*** Dataset records Section Begins ***
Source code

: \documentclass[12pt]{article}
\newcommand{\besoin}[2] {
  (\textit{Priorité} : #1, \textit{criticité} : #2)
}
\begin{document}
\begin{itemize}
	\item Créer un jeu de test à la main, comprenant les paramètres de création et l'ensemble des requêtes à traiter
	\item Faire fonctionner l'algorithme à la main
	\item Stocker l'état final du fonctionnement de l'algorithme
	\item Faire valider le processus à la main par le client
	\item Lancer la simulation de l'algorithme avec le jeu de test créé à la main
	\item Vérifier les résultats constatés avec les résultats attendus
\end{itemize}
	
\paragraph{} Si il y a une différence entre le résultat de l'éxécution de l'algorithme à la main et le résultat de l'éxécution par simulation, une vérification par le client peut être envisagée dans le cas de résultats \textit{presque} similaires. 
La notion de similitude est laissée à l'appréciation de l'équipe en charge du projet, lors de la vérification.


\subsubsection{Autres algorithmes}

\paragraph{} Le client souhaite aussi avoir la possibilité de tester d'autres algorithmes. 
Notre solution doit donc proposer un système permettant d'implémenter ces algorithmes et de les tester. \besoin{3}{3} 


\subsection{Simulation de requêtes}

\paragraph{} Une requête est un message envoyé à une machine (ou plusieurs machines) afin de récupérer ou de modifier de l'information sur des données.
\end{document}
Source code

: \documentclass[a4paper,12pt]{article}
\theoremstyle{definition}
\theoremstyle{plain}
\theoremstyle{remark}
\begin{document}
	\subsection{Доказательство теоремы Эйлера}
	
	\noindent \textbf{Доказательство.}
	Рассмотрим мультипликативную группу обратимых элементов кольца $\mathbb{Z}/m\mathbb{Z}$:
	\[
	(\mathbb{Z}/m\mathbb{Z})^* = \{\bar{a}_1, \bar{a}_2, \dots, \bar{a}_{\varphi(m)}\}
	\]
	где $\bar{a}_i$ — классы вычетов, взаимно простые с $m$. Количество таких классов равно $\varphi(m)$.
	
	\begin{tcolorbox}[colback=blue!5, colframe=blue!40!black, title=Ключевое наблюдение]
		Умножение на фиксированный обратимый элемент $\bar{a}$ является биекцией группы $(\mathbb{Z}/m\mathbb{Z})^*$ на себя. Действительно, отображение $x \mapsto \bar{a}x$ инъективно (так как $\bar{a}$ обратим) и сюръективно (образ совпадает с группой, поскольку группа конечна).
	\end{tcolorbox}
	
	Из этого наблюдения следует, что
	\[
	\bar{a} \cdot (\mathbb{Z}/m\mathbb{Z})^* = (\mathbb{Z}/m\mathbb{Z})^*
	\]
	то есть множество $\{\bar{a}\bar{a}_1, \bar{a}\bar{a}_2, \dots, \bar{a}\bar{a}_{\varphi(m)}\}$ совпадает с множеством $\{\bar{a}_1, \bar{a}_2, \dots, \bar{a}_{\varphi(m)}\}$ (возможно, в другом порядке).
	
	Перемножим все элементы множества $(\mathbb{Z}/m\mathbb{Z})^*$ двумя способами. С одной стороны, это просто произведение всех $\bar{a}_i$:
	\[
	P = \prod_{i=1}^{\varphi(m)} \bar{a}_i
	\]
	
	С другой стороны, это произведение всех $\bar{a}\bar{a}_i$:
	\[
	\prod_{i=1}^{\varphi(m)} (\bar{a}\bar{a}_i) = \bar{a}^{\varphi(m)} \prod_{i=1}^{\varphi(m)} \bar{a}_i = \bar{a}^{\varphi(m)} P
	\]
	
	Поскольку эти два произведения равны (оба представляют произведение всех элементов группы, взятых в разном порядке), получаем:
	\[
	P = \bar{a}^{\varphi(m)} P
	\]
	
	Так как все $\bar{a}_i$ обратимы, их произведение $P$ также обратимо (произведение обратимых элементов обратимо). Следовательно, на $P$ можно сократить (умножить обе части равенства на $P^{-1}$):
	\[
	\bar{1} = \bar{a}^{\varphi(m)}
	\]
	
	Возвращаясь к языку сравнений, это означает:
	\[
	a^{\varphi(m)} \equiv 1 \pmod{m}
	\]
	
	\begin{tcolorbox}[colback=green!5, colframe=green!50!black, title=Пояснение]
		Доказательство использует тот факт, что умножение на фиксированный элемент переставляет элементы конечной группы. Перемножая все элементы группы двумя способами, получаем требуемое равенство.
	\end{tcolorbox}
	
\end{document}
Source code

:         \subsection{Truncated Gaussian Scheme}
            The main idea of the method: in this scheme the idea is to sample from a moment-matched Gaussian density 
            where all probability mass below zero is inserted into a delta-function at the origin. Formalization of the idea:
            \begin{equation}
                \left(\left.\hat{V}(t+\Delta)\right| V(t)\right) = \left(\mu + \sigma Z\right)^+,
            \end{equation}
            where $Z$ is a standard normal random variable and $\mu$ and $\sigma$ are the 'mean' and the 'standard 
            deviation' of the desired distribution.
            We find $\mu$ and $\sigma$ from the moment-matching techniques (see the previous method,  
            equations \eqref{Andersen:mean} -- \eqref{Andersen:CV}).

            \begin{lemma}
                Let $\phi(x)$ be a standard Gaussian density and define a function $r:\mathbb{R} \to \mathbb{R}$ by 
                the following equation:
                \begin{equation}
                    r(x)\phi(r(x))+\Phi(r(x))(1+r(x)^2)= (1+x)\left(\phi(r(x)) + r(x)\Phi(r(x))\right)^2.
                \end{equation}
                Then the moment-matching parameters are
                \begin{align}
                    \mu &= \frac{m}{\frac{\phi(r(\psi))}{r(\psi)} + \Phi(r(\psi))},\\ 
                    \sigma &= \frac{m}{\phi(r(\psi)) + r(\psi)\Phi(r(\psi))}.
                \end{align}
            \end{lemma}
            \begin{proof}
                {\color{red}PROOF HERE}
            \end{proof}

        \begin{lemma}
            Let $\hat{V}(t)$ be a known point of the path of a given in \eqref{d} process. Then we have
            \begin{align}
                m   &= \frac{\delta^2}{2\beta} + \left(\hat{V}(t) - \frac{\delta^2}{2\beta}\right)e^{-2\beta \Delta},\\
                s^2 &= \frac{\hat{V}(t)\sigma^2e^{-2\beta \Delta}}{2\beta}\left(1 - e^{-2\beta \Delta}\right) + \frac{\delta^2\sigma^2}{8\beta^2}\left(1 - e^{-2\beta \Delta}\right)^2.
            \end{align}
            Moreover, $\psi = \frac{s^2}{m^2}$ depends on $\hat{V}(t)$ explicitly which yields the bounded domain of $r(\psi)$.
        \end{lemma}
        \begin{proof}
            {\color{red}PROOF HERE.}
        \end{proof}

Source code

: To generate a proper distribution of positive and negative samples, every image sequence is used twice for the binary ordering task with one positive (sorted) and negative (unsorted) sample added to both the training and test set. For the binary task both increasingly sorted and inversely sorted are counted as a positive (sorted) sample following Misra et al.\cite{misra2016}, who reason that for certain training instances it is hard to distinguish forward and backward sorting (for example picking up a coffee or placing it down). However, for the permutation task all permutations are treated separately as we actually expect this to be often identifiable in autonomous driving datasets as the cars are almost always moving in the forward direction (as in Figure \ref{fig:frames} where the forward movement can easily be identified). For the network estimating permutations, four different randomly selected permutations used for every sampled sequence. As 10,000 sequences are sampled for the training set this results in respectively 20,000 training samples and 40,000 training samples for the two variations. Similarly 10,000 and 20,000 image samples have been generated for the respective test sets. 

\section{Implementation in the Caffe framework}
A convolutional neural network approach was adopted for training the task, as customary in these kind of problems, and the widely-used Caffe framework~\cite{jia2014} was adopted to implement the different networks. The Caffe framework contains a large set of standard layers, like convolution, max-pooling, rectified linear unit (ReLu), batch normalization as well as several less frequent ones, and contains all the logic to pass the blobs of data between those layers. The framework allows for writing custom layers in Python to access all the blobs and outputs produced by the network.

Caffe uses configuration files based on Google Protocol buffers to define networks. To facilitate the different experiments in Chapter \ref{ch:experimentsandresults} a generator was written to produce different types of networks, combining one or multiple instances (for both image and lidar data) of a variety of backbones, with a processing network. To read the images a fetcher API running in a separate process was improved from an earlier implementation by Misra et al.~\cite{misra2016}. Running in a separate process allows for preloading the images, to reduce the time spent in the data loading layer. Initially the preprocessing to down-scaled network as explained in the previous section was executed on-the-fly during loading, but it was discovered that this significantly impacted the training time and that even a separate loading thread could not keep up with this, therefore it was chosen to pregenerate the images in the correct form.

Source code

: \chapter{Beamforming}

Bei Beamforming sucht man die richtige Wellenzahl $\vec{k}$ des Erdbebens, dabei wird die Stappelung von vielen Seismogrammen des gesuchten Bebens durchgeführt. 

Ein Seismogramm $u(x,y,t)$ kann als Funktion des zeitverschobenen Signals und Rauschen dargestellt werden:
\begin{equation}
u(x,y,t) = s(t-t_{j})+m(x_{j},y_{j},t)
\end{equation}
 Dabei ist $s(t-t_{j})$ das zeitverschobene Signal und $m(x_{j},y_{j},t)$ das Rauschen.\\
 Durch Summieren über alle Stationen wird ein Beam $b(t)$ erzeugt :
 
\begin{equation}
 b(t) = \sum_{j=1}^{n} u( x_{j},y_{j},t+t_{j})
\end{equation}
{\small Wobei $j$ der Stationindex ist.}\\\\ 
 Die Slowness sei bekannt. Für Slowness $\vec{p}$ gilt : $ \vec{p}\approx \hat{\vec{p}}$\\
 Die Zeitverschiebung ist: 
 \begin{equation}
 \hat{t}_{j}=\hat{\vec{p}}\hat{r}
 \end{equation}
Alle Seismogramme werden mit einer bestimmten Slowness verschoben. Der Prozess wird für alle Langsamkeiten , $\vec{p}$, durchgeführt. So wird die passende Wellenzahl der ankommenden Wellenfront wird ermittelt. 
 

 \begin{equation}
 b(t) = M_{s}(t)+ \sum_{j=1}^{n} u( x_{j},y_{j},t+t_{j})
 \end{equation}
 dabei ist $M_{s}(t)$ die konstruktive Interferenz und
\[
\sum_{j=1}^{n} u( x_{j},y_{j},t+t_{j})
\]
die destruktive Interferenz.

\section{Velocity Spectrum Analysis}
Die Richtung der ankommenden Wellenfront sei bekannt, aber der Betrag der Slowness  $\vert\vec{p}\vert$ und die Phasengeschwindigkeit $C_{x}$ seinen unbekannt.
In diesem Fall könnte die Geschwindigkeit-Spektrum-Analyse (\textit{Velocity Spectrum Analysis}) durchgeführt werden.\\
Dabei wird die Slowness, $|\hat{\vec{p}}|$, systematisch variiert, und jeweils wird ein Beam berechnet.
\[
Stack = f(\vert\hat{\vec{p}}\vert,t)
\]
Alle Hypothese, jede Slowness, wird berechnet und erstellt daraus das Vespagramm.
*** Dataset records Section Ends ***
§ **Exercise brief**
From the material given, work out how many lines hold the string "framework"; state that number and nothing further.

§ **Answer to the problem**
2